[[ Data section open ]]

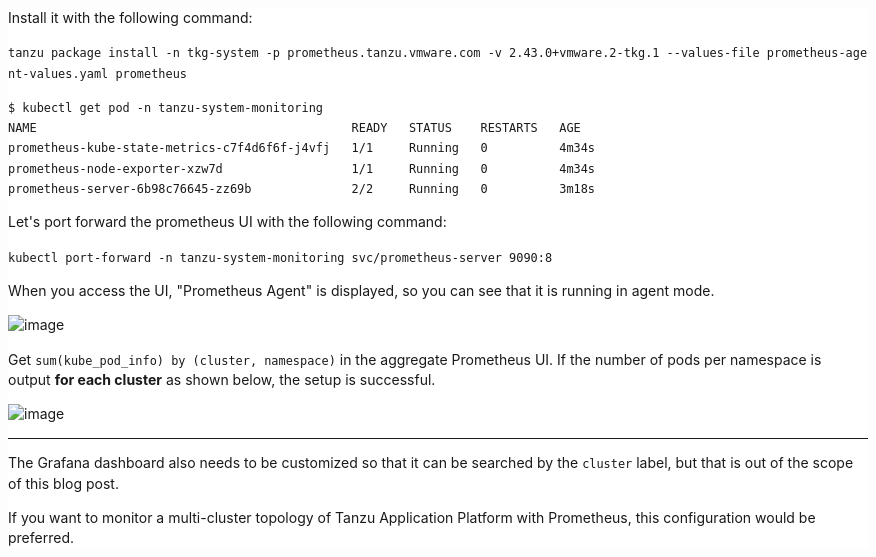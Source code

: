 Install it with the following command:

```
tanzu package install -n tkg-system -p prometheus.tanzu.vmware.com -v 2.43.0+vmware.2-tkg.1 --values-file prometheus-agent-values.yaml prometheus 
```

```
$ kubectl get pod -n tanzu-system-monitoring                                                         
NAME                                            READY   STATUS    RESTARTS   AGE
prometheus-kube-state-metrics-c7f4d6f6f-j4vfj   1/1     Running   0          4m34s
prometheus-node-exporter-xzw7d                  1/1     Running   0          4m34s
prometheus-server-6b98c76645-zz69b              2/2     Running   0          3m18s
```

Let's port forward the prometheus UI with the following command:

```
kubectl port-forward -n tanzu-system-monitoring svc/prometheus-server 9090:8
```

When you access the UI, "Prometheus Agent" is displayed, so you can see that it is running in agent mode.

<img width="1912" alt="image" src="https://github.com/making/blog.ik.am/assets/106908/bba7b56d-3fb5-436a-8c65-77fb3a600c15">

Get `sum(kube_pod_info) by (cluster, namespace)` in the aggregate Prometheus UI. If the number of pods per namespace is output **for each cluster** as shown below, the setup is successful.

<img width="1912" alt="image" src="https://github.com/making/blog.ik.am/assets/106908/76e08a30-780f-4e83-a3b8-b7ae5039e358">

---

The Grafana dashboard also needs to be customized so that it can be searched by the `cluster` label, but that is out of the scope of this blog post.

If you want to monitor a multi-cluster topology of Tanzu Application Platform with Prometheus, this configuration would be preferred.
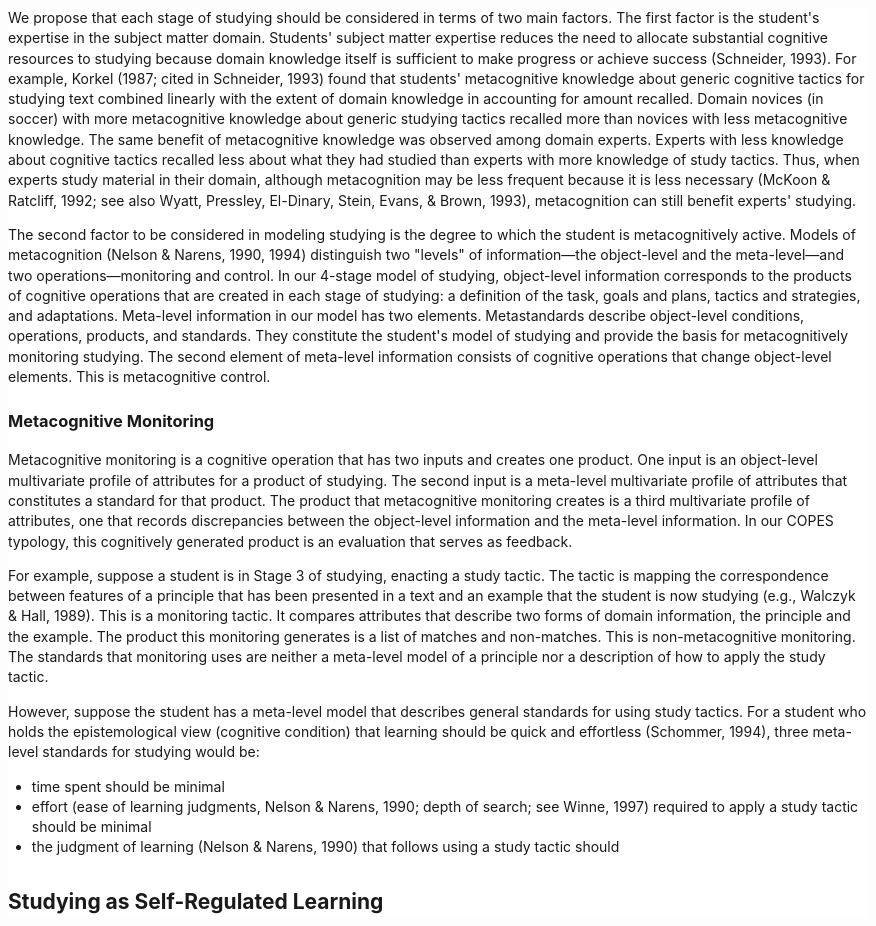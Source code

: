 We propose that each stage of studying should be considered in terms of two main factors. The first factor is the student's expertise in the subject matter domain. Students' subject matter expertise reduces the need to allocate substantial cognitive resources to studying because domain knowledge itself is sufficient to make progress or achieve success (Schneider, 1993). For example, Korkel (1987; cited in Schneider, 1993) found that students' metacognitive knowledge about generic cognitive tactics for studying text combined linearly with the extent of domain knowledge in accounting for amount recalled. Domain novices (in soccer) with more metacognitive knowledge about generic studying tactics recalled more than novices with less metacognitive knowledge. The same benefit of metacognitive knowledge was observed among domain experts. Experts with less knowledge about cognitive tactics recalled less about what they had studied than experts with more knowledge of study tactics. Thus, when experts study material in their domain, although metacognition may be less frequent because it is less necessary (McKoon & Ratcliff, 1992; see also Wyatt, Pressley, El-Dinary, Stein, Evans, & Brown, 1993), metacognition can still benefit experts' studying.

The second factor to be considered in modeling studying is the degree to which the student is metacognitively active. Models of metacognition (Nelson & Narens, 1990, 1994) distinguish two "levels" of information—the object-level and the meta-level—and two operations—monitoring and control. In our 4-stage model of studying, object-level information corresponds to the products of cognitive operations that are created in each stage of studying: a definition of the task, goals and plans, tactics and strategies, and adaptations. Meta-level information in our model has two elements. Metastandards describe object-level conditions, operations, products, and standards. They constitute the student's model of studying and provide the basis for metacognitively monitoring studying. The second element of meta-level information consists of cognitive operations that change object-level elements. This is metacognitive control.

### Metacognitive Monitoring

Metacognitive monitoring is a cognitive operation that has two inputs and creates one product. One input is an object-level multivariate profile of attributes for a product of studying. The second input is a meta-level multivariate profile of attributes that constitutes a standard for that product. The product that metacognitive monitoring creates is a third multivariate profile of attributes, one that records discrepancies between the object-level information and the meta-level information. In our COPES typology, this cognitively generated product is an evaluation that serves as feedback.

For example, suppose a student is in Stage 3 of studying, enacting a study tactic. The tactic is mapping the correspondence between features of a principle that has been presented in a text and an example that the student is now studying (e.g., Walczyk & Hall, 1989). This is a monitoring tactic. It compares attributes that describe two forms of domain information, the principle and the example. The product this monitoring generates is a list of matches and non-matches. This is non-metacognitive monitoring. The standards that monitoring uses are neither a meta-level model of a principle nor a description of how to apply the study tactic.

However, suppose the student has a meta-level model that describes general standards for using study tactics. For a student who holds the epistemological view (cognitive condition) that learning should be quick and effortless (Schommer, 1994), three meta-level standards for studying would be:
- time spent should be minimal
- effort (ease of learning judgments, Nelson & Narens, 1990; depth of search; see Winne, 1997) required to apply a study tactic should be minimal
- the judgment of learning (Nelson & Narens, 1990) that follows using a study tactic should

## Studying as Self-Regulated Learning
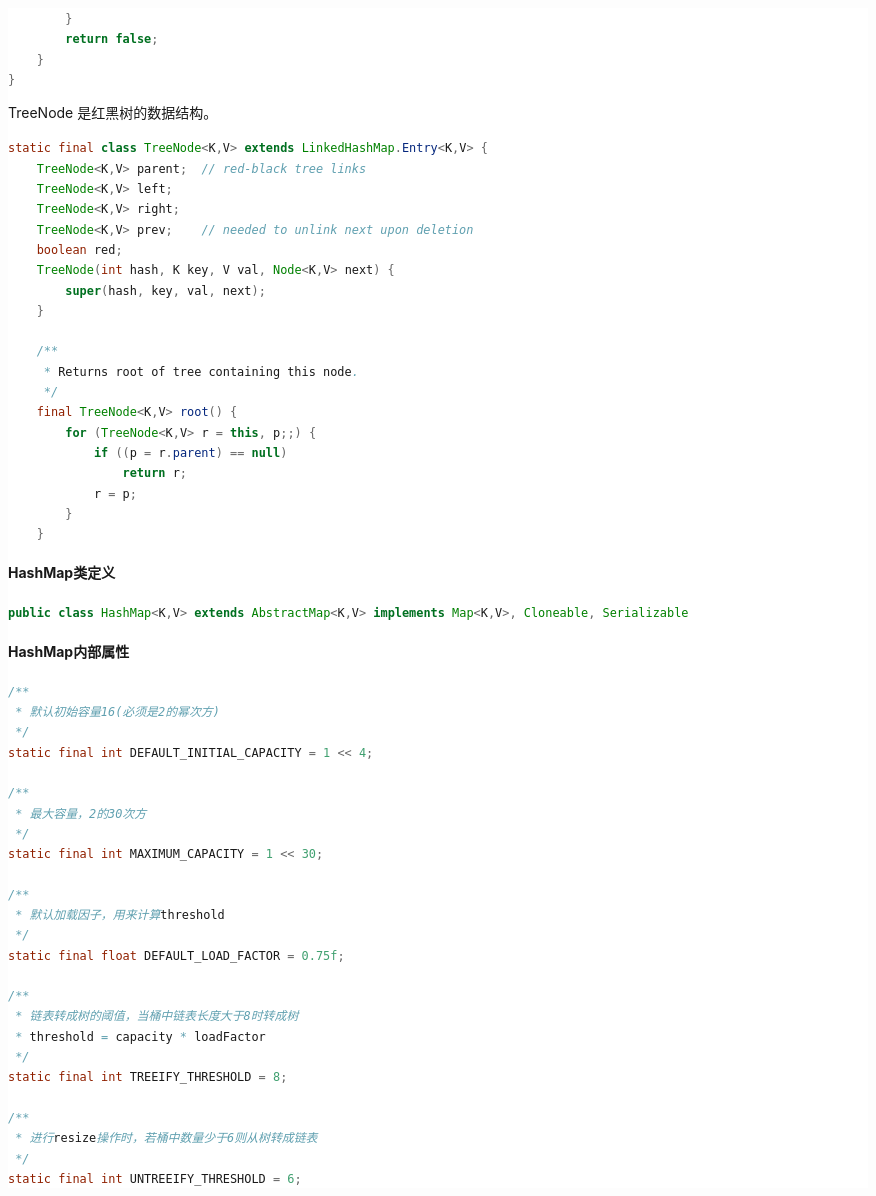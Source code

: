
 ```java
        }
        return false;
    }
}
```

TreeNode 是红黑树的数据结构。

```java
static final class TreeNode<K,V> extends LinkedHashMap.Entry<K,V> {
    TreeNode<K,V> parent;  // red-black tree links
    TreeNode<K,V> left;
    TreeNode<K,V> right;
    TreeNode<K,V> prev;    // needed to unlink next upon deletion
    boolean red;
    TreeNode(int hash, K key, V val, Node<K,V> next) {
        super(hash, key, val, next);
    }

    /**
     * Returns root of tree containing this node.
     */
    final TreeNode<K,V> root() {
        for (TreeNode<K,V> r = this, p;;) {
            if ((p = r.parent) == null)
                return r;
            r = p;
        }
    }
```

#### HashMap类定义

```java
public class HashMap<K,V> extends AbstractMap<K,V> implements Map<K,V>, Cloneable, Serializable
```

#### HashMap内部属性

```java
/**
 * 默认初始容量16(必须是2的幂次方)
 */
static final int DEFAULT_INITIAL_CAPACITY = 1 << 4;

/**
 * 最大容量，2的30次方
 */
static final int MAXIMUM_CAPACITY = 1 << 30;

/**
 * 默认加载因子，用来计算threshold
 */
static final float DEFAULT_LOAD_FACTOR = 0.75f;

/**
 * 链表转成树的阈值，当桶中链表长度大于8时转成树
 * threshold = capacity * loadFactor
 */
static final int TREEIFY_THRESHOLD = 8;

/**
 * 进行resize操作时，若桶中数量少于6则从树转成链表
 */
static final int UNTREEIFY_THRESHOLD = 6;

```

[[ Data section closed ]]

## Work item
Would you return all of the data above word for word, omitting every picture?

## Result
Source code

: Install it with the following command:

```
tanzu package install -n tkg-system -p prometheus.tanzu.vmware.com -v 2.43.0+vmware.2-tkg.1 --values-file prometheus-agent-values.yaml prometheus 
```

```
$ kubectl get pod -n tanzu-system-monitoring                                                         
NAME                                            READY   STATUS    RESTARTS   AGE
prometheus-kube-state-metrics-c7f4d6f6f-j4vfj   1/1     Running   0          4m34s
prometheus-node-exporter-xzw7d                  1/1     Running   0          4m34s
prometheus-server-6b98c76645-zz69b              2/2     Running   0          3m18s
```

Let's port forward the prometheus UI with the following command:

```
kubectl port-forward -n tanzu-system-monitoring svc/prometheus-server 9090:8
```

When you access the UI, "Prometheus Agent" is displayed, so you can see that it is running in agent mode.

<img width="1912" alt="image" src="https://github.com/making/blog.ik.am/assets/106908/bba7b56d-3fb5-436a-8c65-77fb3a600c15">

Get `sum(kube_pod_info) by (cluster, namespace)` in the aggregate Prometheus UI. If the number of pods per namespace is output **for each cluster** as shown below, the setup is successful.

<img width="1912" alt="image" src="https://github.com/making/blog.ik.am/assets/106908/76e08a30-780f-4e83-a3b8-b7ae5039e358">

---

The Grafana dashboard also needs to be customized so that it can be searched by the `cluster` label, but that is out of the scope of this blog post.

If you want to monitor a multi-cluster topology of Tanzu Application Platform with Prometheus, this configuration would be preferred.
Source code

: We propose that each stage of studying should be considered in terms of two main factors. The first factor is the student's expertise in the subject matter domain. Students' subject matter expertise reduces the need to allocate substantial cognitive resources to studying because domain knowledge itself is sufficient to make progress or achieve success (Schneider, 1993). For example, Korkel (1987; cited in Schneider, 1993) found that students' metacognitive knowledge about generic cognitive tactics for studying text combined linearly with the extent of domain knowledge in accounting for amount recalled. Domain novices (in soccer) with more metacognitive knowledge about generic studying tactics recalled more than novices with less metacognitive knowledge. The same benefit of metacognitive knowledge was observed among domain experts. Experts with less knowledge about cognitive tactics recalled less about what they had studied than experts with more knowledge of study tactics. Thus, when experts study material in their domain, although metacognition may be less frequent because it is less necessary (McKoon & Ratcliff, 1992; see also Wyatt, Pressley, El-Dinary, Stein, Evans, & Brown, 1993), metacognition can still benefit experts' studying.

The second factor to be considered in modeling studying is the degree to which the student is metacognitively active. Models of metacognition (Nelson & Narens, 1990, 1994) distinguish two "levels" of information—the object-level and the meta-level—and two operations—monitoring and control. In our 4-stage model of studying, object-level information corresponds to the products of cognitive operations that are created in each stage of studying: a definition of the task, goals and plans, tactics and strategies, and adaptations. Meta-level information in our model has two elements. Metastandards describe object-level conditions, operations, products, and standards. They constitute the student's model of studying and provide the basis for metacognitively monitoring studying. The second element of meta-level information consists of cognitive operations that change object-level elements. This is metacognitive control.

### Metacognitive Monitoring

Metacognitive monitoring is a cognitive operation that has two inputs and creates one product. One input is an object-level multivariate profile of attributes for a product of studying. The second input is a meta-level multivariate profile of attributes that constitutes a standard for that product. The product that metacognitive monitoring creates is a third multivariate profile of attributes, one that records discrepancies between the object-level information and the meta-level information. In our COPES typology, this cognitively generated product is an evaluation that serves as feedback.

For example, suppose a student is in Stage 3 of studying, enacting a study tactic. The tactic is mapping the correspondence between features of a principle that has been presented in a text and an example that the student is now studying (e.g., Walczyk & Hall, 1989). This is a monitoring tactic. It compares attributes that describe two forms of domain information, the principle and the example. The product this monitoring generates is a list of matches and non-matches. This is non-metacognitive monitoring. The standards that monitoring uses are neither a meta-level model of a principle nor a description of how to apply the study tactic.

However, suppose the student has a meta-level model that describes general standards for using study tactics. For a student who holds the epistemological view (cognitive condition) that learning should be quick and effortless (Schommer, 1994), three meta-level standards for studying would be:
- time spent should be minimal
- effort (ease of learning judgments, Nelson & Narens, 1990; depth of search; see Winne, 1997) required to apply a study tactic should be minimal
- the judgment of learning (Nelson & Narens, 1990) that follows using a study tactic should

## Studying as Self-Regulated Learning
Source code

:
 ```java
        }
        return false;
    }
}
```

TreeNode 是红黑树的数据结构。

```java
static final class TreeNode<K,V> extends LinkedHashMap.Entry<K,V> {
    TreeNode<K,V> parent;  // red-black tree links
    TreeNode<K,V> left;
    TreeNode<K,V> right;
    TreeNode<K,V> prev;    // needed to unlink next upon deletion
    boolean red;
    TreeNode(int hash, K key, V val, Node<K,V> next) {
        super(hash, key, val, next);
    }

    /**
     * Returns root of tree containing this node.
     */
    final TreeNode<K,V> root() {
        for (TreeNode<K,V> r = this, p;;) {
            if ((p = r.parent) == null)
                return r;
            r = p;
        }
    }
```

#### HashMap类定义

```java
public class HashMap<K,V> extends AbstractMap<K,V> implements Map<K,V>, Cloneable, Serializable
```

#### HashMap内部属性

```java
/**
 * 默认初始容量16(必须是2的幂次方)
 */
static final int DEFAULT_INITIAL_CAPACITY = 1 << 4;

/**
 * 最大容量，2的30次方
 */
static final int MAXIMUM_CAPACITY = 1 << 30;

/**
 * 默认加载因子，用来计算threshold
 */
static final float DEFAULT_LOAD_FACTOR = 0.75f;

/**
 * 链表转成树的阈值，当桶中链表长度大于8时转成树
 * threshold = capacity * loadFactor
 */
static final int TREEIFY_THRESHOLD = 8;

/**
 * 进行resize操作时，若桶中数量少于6则从树转成链表
 */
static final int UNTREEIFY_THRESHOLD = 6;

```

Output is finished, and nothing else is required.